去る2月28日に逝去された原田昌樹監督の作品です。まだ52歳という若さでした。原田監督には助監督時代に本当にお世話になりました。チーフ助監督の仕事を一から教わったのも原田監督でした。 また原田監督作品『最後の馬券師』『喧嘩ラーメン』ではチーフ助監督も担当させていただきました。

この『旅の贈り物 0:00発』はJR西日本が製作母体となった作品です。 一歩間違うと企業PRっぽい作品になりがちなのですが、原田監督はしっかりと人間ドラマに仕上げています。冒頭に列車内のシーンがあるのですが、ここはキッチリと鉄道ファンも意識しながら丁寧に<列車>と<人物>の紹介を撮っています。

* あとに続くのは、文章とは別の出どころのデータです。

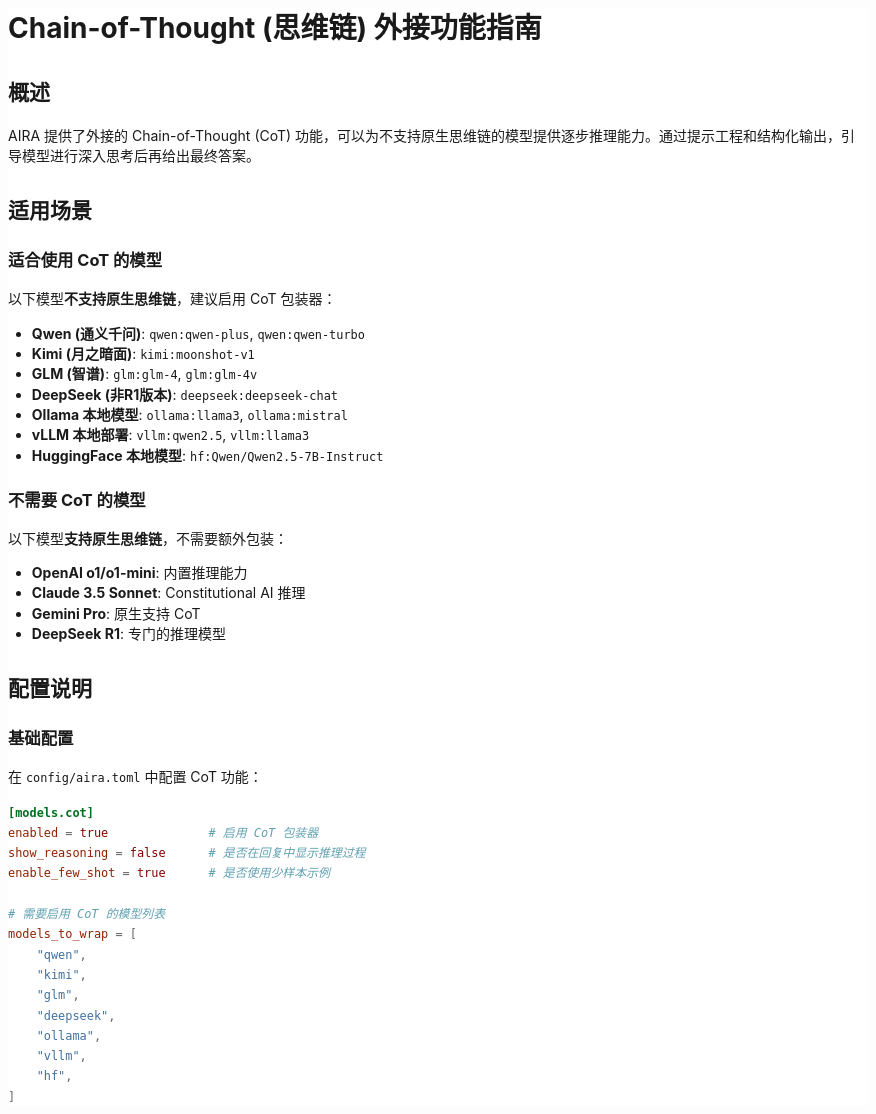 # Chain-of-Thought (思维链) 外接功能指南

## 概述

AIRA 提供了外接的 Chain-of-Thought (CoT) 功能，可以为不支持原生思维链的模型提供逐步推理能力。通过提示工程和结构化输出，引导模型进行深入思考后再给出最终答案。

## 适用场景

### 适合使用 CoT 的模型

以下模型**不支持原生思维链**，建议启用 CoT 包装器：

- **Qwen (通义千问)**: `qwen:qwen-plus`, `qwen:qwen-turbo`
- **Kimi (月之暗面)**: `kimi:moonshot-v1`
- **GLM (智谱)**: `glm:glm-4`, `glm:glm-4v`
- **DeepSeek (非R1版本)**: `deepseek:deepseek-chat`
- **Ollama 本地模型**: `ollama:llama3`, `ollama:mistral`
- **vLLM 本地部署**: `vllm:qwen2.5`, `vllm:llama3`
- **HuggingFace 本地模型**: `hf:Qwen/Qwen2.5-7B-Instruct`

### 不需要 CoT 的模型

以下模型**支持原生思维链**，不需要额外包装：

- **OpenAI o1/o1-mini**: 内置推理能力
- **Claude 3.5 Sonnet**: Constitutional AI 推理
- **Gemini Pro**: 原生支持 CoT
- **DeepSeek R1**: 专门的推理模型

## 配置说明

### 基础配置

在 `config/aira.toml` 中配置 CoT 功能：

```toml
[models.cot]
enabled = true              # 启用 CoT 包装器
show_reasoning = false      # 是否在回复中显示推理过程
enable_few_shot = true      # 是否使用少样本示例

# 需要启用 CoT 的模型列表
models_to_wrap = [
    "qwen",
    "kimi",
    "glm",
    "deepseek",
    "ollama",
    "vllm",
    "hf",
]
```
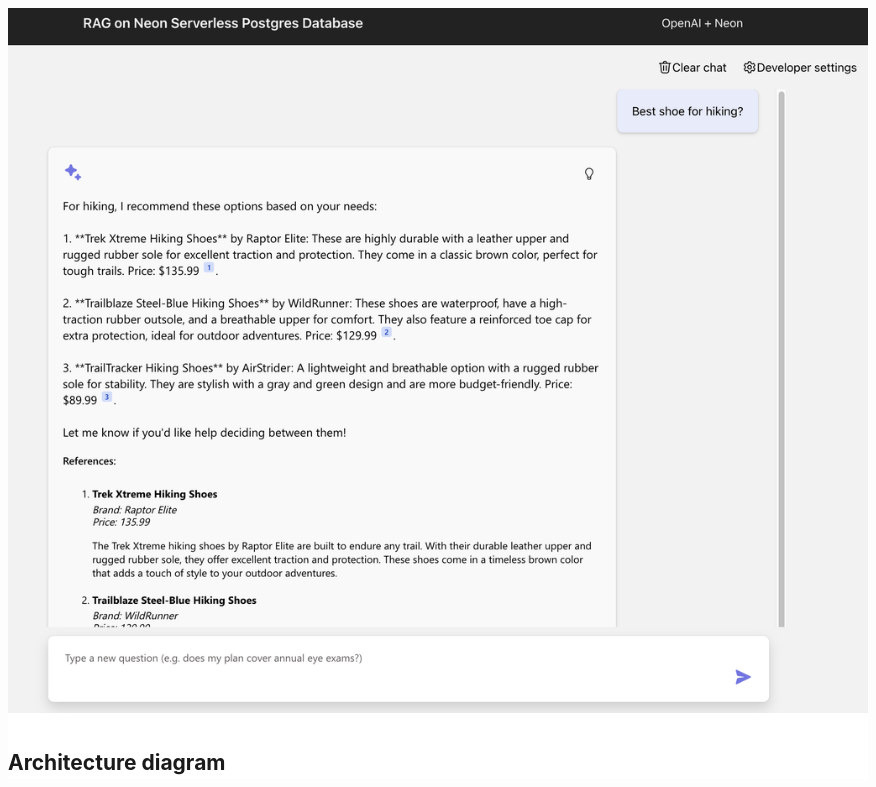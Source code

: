 ![RAG on Neon Serverless Postgres App Screen View](docs/images/rag_Neon_screen.png)

## Architecture diagram

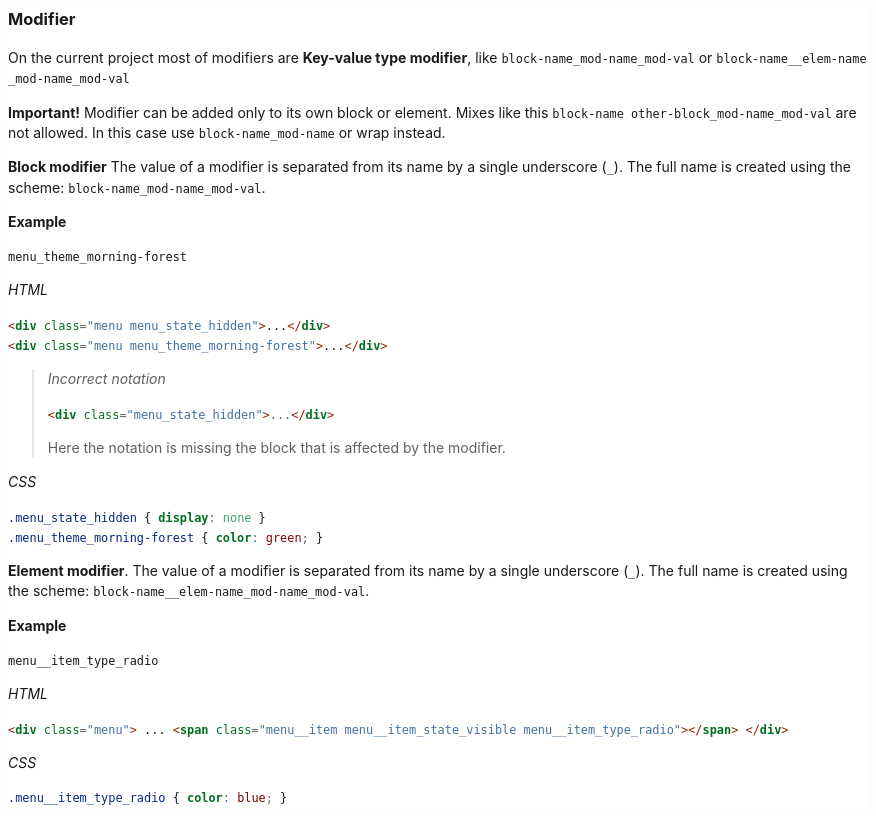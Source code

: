 ### Modifier

On the current project most of modifiers are **Key-value type modifier**, like `block-name_mod-name_mod-val` or `block-name__elem-name_mod-name_mod-val`

**Important!** Modifier can be added only to its own block or element.
Mixes like this `block-name other-block_mod-name_mod-val` are not allowed. In this case use `block-name_mod-name` or wrap instead.

**Block modifier**
The value of a modifier is separated from its name by a single underscore (`_`). The full name is created using the scheme:
    `block-name_mod-name_mod-val`.

**Example**

`menu_theme_morning-forest`

*HTML*

```html
<div class="menu menu_state_hidden">...</div>
<div class="menu menu_theme_morning-forest">...</div>
```

> *Incorrect notation*
>
> ```html
> <div class="menu_state_hidden">...</div>
> ```
>
> Here the notation is missing the block that is affected by the modifier.

*CSS*

```css
.menu_state_hidden { display: none }
.menu_theme_morning-forest { color: green; }
```

**Element modifier**.
The value of a modifier is separated from its name by a single underscore (`_`). The full name is created using the scheme:
    `block-name__elem-name_mod-name_mod-val`.

**Example**

`menu__item_type_radio`

*HTML*

```html
<div class="menu"> ... <span class="menu__item menu__item_state_visible menu__item_type_radio"></span> </div>
```

*CSS*

``` css
.menu__item_type_radio { color: blue; }
```
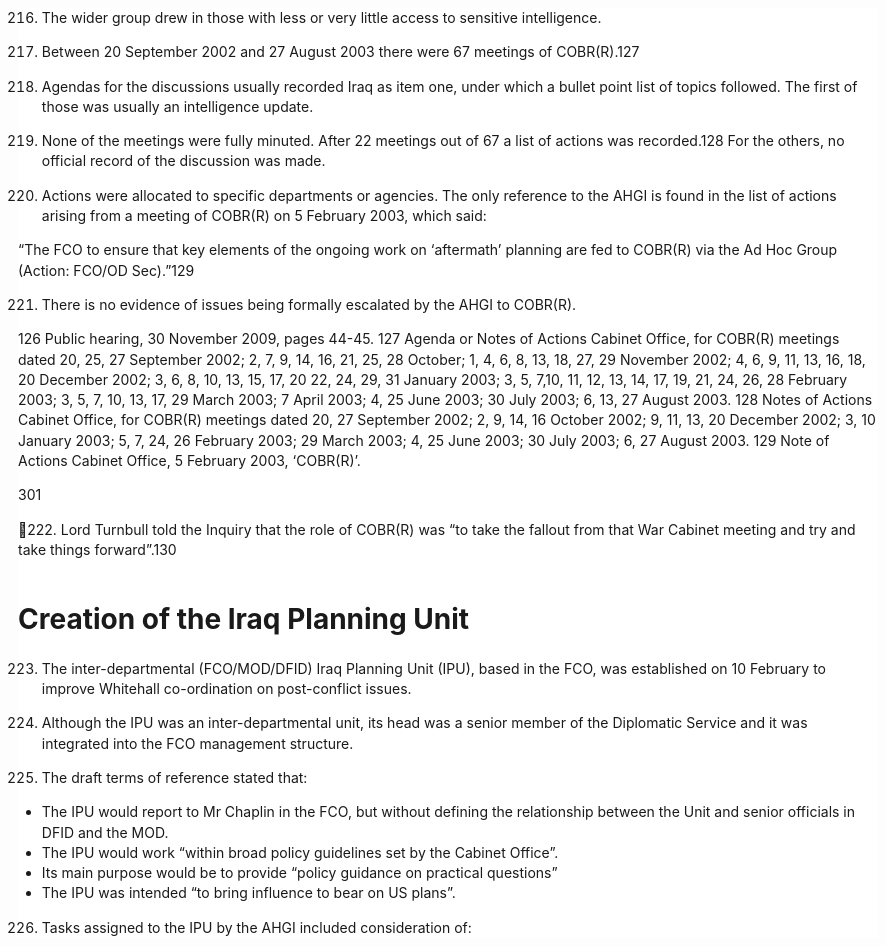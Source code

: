216.  The wider group drew in those with less or very little access to sensitive 
intelligence.

217.  Between 20 September 2002 and 27 August 2003 there were 67 meetings of 
COBR(R).127

218.  Agendas for the discussions usually recorded Iraq as item one, under which a 
bullet point list of topics followed. The first of those was usually an intelligence update.

219.  None of the meetings were fully minuted. After 22 meetings out of 67 a list of 
actions was recorded.128 For the others, no official record of the discussion was made.

220.  Actions were allocated to specific departments or agencies. The only reference 
to the AHGI is found in the list of actions arising from a meeting of COBR(R) on 
5 February 2003, which said:

“The FCO to ensure that key elements of the ongoing work on ‘aftermath’ planning 
are fed to COBR(R) via the Ad Hoc Group (Action: FCO/OD Sec).”129

221.  There is no evidence of issues being formally escalated by the AHGI to COBR(R).

126 Public hearing, 30 November 2009, pages 44-45.
127 Agenda or Notes of Actions Cabinet Office, for COBR(R) meetings dated 20, 25, 27 September 2002; 
2, 7, 9, 14, 16, 21, 25, 28 October; 1, 4, 6, 8, 13, 18, 27, 29 November 2002; 4, 6, 9, 11, 13, 16, 18, 
20 December 2002; 3, 6, 8, 10, 13, 15, 17, 20 22, 24, 29, 31 January 2003; 3, 5, 7,10, 11, 12, 13, 14, 
17, 19, 21, 24, 26, 28 February 2003; 3, 5, 7, 10, 13, 17, 29 March 2003; 7 April 2003; 4, 25 June 2003; 
30 July 2003; 6, 13, 27 August 2003.
128 Notes of Actions Cabinet Office, for COBR(R) meetings dated 20, 27 September 2002; 2, 9, 14, 
16 October 2002; 9, 11, 13, 20 December 2002; 3, 10 January 2003; 5, 7, 24, 26 February 2003; 
29 March 2003; 4, 25 June 2003; 30 July 2003; 6, 27 August 2003.
129 Note of Actions Cabinet Office, 5 February 2003, ‘COBR(R)’.

301

222.  Lord Turnbull told the Inquiry that the role of COBR(R) was “to take the fallout from 
that War Cabinet meeting and try and take things forward”.130

# Creation of the Iraq Planning Unit
223.  The inter-departmental (FCO/MOD/DFID) Iraq Planning Unit (IPU), based in 
the FCO, was established on 10 February to improve Whitehall co-ordination on 
post-conflict issues.

224.  Although the IPU was an inter-departmental unit, its head was a senior member of 
the Diplomatic Service and it was integrated into the FCO management structure.

225.  The draft terms of reference stated that:

*  The IPU would report to Mr Chaplin in the FCO, but without defining the 
relationship between the Unit and senior officials in DFID and the MOD.
*  The IPU would work “within broad policy guidelines set by the Cabinet Office”.
*  Its main purpose would be to provide “policy guidance on practical questions” 
*  The IPU was intended “to bring influence to bear on US plans”.
226.  Tasks assigned to the IPU by the AHGI included consideration of:
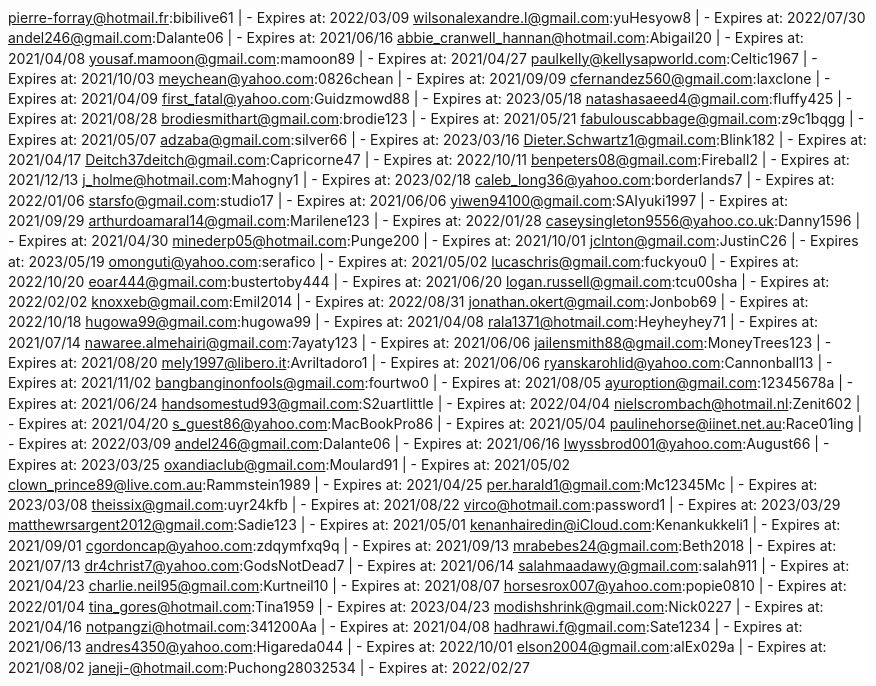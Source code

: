 pierre-forray@hotmail.fr:bibilive61 | - Expires at: 2022/03/09
wilsonalexandre.l@gmail.com:yuHesyow8 | - Expires at: 2022/07/30
andel246@gmail.com:Dalante06 | - Expires at: 2021/06/16
abbie_cranwell_hannan@hotmail.com:Abigail20 | - Expires at: 2021/04/08
yousaf.mamoon@gmail.com:mamoon89 | - Expires at: 2021/04/27
paulkelly@kellysapworld.com:Celtic1967 | - Expires at: 2021/10/03
meychean@yahoo.com:0826chean | - Expires at: 2021/09/09
cfernandez560@gmail.com:laxclone | - Expires at: 2021/04/09
first_fatal@yahoo.com:Guidzmowd88 | - Expires at: 2023/05/18
natashasaeed4@gmail.com:fluffy425 | - Expires at: 2021/08/28
brodiesmithart@gmail.com:brodie123 | - Expires at: 2021/05/21
fabulouscabbage@gmail.com:z9c1bqgg | - Expires at: 2021/05/07
adzaba@gmail.com:silver66 | - Expires at: 2023/03/16
Dieter.Schwartz1@gmail.com:Blink182 | - Expires at: 2021/04/17
Deitch37deitch@gmail.com:Capricorne47 | - Expires at: 2022/10/11
benpeters08@gmail.com:Fireball2 | - Expires at: 2021/12/13
j_holme@hotmail.com:Mahogny1 | - Expires at: 2023/02/18
caleb_long36@yahoo.com:borderlands7 | - Expires at: 2022/01/06
starsfo@gmail.com:studio17 | - Expires at: 2021/06/06
yiwen94100@gmail.com:SAIyuki1997 | - Expires at: 2021/09/29
arthurdoamaral14@gmail.com:Marilene123 | - Expires at: 2022/01/28
caseysingleton9556@yahoo.co.uk:Danny1596 | - Expires at: 2021/04/30
minederp05@hotmail.com:Punge200 | - Expires at: 2021/10/01
jclnton@gmail.com:JustinC26 | - Expires at: 2023/05/19
omonguti@yahoo.com:serafico | - Expires at: 2021/05/02
lucaschris@gmail.com:fuckyou0 | - Expires at: 2022/10/20
eoar444@gmail.com:bustertoby444 | - Expires at: 2021/06/20
logan.russell@gmail.com:tcu00sha | - Expires at: 2022/02/02
knoxxeb@gmail.com:Emil2014 | - Expires at: 2022/08/31
jonathan.okert@gmail.com:Jonbob69 | - Expires at: 2022/10/18
hugowa99@gmail.com:hugowa99 | - Expires at: 2021/04/08
rala1371@hotmail.com:Heyheyhey71 | - Expires at: 2021/07/14
nawaree.almehairi@gmail.com:7ayaty123 | - Expires at: 2021/06/06
jailensmith88@gmail.com:MoneyTrees123 | - Expires at: 2021/08/20
mely1997@libero.it:Avriltadoro1 | - Expires at: 2021/06/06
ryanskarohlid@yahoo.com:Cannonball13 | - Expires at: 2021/11/02
bangbanginonfools@gmail.com:fourtwo0 | - Expires at: 2021/08/05
ayuroption@gmail.com:12345678a | - Expires at: 2021/06/24
handsomestud93@gmail.com:S2uartlittle | - Expires at: 2022/04/04
nielscrombach@hotmail.nl:Zenit602 | - Expires at: 2021/04/20
s_guest86@yahoo.com:MacBookPro86 | - Expires at: 2021/05/04
paulinehorse@iinet.net.au:Race01ing | - Expires at: 2022/03/09
andel246@gmail.com:Dalante06 | - Expires at: 2021/06/16
lwyssbrod001@yahoo.com:August66 | - Expires at: 2023/03/25
oxandiaclub@gmail.com:Moulard91 | - Expires at: 2021/05/02
clown_prince89@live.com.au:Rammstein1989 | - Expires at: 2021/04/25
per.harald1@gmail.com:Mc12345Mc | - Expires at: 2023/03/08
theissix@gmail.com:uyr24kfb | - Expires at: 2021/08/22
virco@hotmail.com:password1 | - Expires at: 2023/03/29
matthewrsargent2012@gmail.com:Sadie123 | - Expires at: 2021/05/01
kenanhairedin@iCloud.com:Kenankukkeli1 | - Expires at: 2021/09/01
cgordoncap@yahoo.com:zdqymfxq9q | - Expires at: 2021/09/13
mrabebes24@gmail.com:Beth2018 | - Expires at: 2021/07/13
dr4christ7@yahoo.com:GodsNotDead7 | - Expires at: 2021/06/14
salahmaadawy@gmail.com:salah911 | - Expires at: 2021/04/23
charlie.neil95@gmail.com:Kurtneil10 | - Expires at: 2021/08/07
horsesrox007@yahoo.com:popie0810 | - Expires at: 2022/01/04
tina_gores@hotmail.com:Tina1959 | - Expires at: 2023/04/23
modishshrink@gmail.com:Nick0227 | - Expires at: 2021/04/16
notpangzi@hotmail.com:341200Aa | - Expires at: 2021/04/08
hadhrawi.f@gmail.com:Sate1234 | - Expires at: 2021/06/13
andres4350@yahoo.com:Higareda044 | - Expires at: 2022/10/01
elson2004@gmail.com:alEx029a | - Expires at: 2021/08/02
janeji-@hotmail.com:Puchong28032534 | - Expires at: 2022/02/27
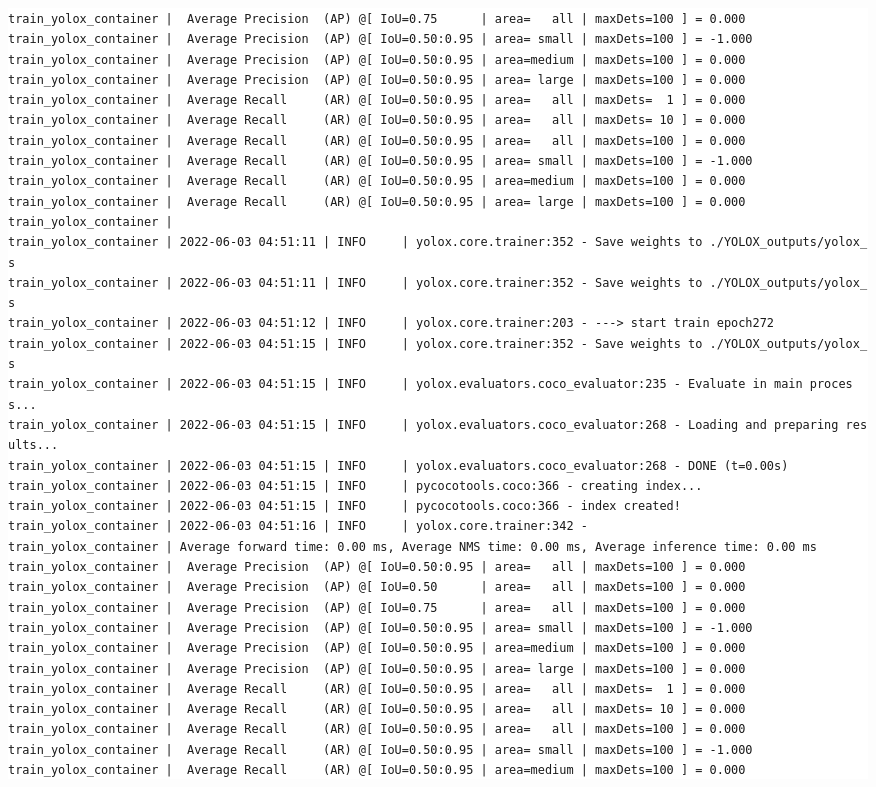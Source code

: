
 ```
train_yolox_container |  Average Precision  (AP) @[ IoU=0.75      | area=   all | maxDets=100 ] = 0.000
train_yolox_container |  Average Precision  (AP) @[ IoU=0.50:0.95 | area= small | maxDets=100 ] = -1.000
train_yolox_container |  Average Precision  (AP) @[ IoU=0.50:0.95 | area=medium | maxDets=100 ] = 0.000
train_yolox_container |  Average Precision  (AP) @[ IoU=0.50:0.95 | area= large | maxDets=100 ] = 0.000
train_yolox_container |  Average Recall     (AR) @[ IoU=0.50:0.95 | area=   all | maxDets=  1 ] = 0.000
train_yolox_container |  Average Recall     (AR) @[ IoU=0.50:0.95 | area=   all | maxDets= 10 ] = 0.000
train_yolox_container |  Average Recall     (AR) @[ IoU=0.50:0.95 | area=   all | maxDets=100 ] = 0.000
train_yolox_container |  Average Recall     (AR) @[ IoU=0.50:0.95 | area= small | maxDets=100 ] = -1.000
train_yolox_container |  Average Recall     (AR) @[ IoU=0.50:0.95 | area=medium | maxDets=100 ] = 0.000
train_yolox_container |  Average Recall     (AR) @[ IoU=0.50:0.95 | area= large | maxDets=100 ] = 0.000
train_yolox_container | 
train_yolox_container | 2022-06-03 04:51:11 | INFO     | yolox.core.trainer:352 - Save weights to ./YOLOX_outputs/yolox_s
train_yolox_container | 2022-06-03 04:51:11 | INFO     | yolox.core.trainer:352 - Save weights to ./YOLOX_outputs/yolox_s
train_yolox_container | 2022-06-03 04:51:12 | INFO     | yolox.core.trainer:203 - ---> start train epoch272
train_yolox_container | 2022-06-03 04:51:15 | INFO     | yolox.core.trainer:352 - Save weights to ./YOLOX_outputs/yolox_s
train_yolox_container | 2022-06-03 04:51:15 | INFO     | yolox.evaluators.coco_evaluator:235 - Evaluate in main process...
train_yolox_container | 2022-06-03 04:51:15 | INFO     | yolox.evaluators.coco_evaluator:268 - Loading and preparing results...
train_yolox_container | 2022-06-03 04:51:15 | INFO     | yolox.evaluators.coco_evaluator:268 - DONE (t=0.00s)
train_yolox_container | 2022-06-03 04:51:15 | INFO     | pycocotools.coco:366 - creating index...
train_yolox_container | 2022-06-03 04:51:15 | INFO     | pycocotools.coco:366 - index created!
train_yolox_container | 2022-06-03 04:51:16 | INFO     | yolox.core.trainer:342 - 
train_yolox_container | Average forward time: 0.00 ms, Average NMS time: 0.00 ms, Average inference time: 0.00 ms
train_yolox_container |  Average Precision  (AP) @[ IoU=0.50:0.95 | area=   all | maxDets=100 ] = 0.000
train_yolox_container |  Average Precision  (AP) @[ IoU=0.50      | area=   all | maxDets=100 ] = 0.000
train_yolox_container |  Average Precision  (AP) @[ IoU=0.75      | area=   all | maxDets=100 ] = 0.000
train_yolox_container |  Average Precision  (AP) @[ IoU=0.50:0.95 | area= small | maxDets=100 ] = -1.000
train_yolox_container |  Average Precision  (AP) @[ IoU=0.50:0.95 | area=medium | maxDets=100 ] = 0.000
train_yolox_container |  Average Precision  (AP) @[ IoU=0.50:0.95 | area= large | maxDets=100 ] = 0.000
train_yolox_container |  Average Recall     (AR) @[ IoU=0.50:0.95 | area=   all | maxDets=  1 ] = 0.000
train_yolox_container |  Average Recall     (AR) @[ IoU=0.50:0.95 | area=   all | maxDets= 10 ] = 0.000
train_yolox_container |  Average Recall     (AR) @[ IoU=0.50:0.95 | area=   all | maxDets=100 ] = 0.000
train_yolox_container |  Average Recall     (AR) @[ IoU=0.50:0.95 | area= small | maxDets=100 ] = -1.000
train_yolox_container |  Average Recall     (AR) @[ IoU=0.50:0.95 | area=medium | maxDets=100 ] = 0.000
```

そして、物語の核になる<風町>。 このロケーションも素晴らしいです。ここに辿り着く5人の男女と町の人々のドラマが徐々に爽やかな感動を与えてくれます。徳永英明さんのちょっぴり素人っぽいお芝居がうまく嵌っています。この作品を見終わると何だか旅に出たくなりました。それもブルー・トレインに乗ってゆっくりと…。そう思わせることがこの映画のテーマだと思います。そして、そう思った僕はすっかりこの映画に世界に嵌ったのだ思います。

TVドラマの劇場版などが大量宣伝で拡大公開され、『旅の贈り物 0:00発』のようにオリジナル脚本の素晴らしい作品が小さな公開、いつもながら今の日本映画界の現状に不満を感じます。

原田昌樹監督のご冥福をお祈り致します。

 

『フォロー・ミー』

こちらは原田昌樹監督と飲んだりした時によく話していた映画です。僕も原田監督も大好きな作品です。

大きな仕掛けなど何もない作品です。妻の不倫を疑った亭主が探偵に調査を依頼する。妻役にミア・ファロー、探偵役にトポル。この二人のお芝居が素晴らしいのです。 ミア・ファローは『ローズマリーの赤ちゃん』が有名ですが、この映画では淡々と演じる<様>が良いです。 トポルは『屋根の上のバイオリン弾き』が代表作ですが、僕はこの作品のトポルが一番好きです。

とてもシンプルなストーリーの小品ですが、何年経っても色褪せない作品ってあります。この作品はまさにそういう作品だと思います。つい思い出して観たくなります。ホントに単純なお話でストーリーを書くとネタバレになるので、ここでは詳しく書けません。未見でしたら、是非ご覧になってください。『旅の贈り物 0:00発』と同じように、観たあとに爽やかなで何とも温かい気持ちになるでしょう。そして、この作品の監督は、何と『第三の男』のキャロル・リード監督というのも驚きです。

今回は原田昌樹監督の追悼になってしまいました。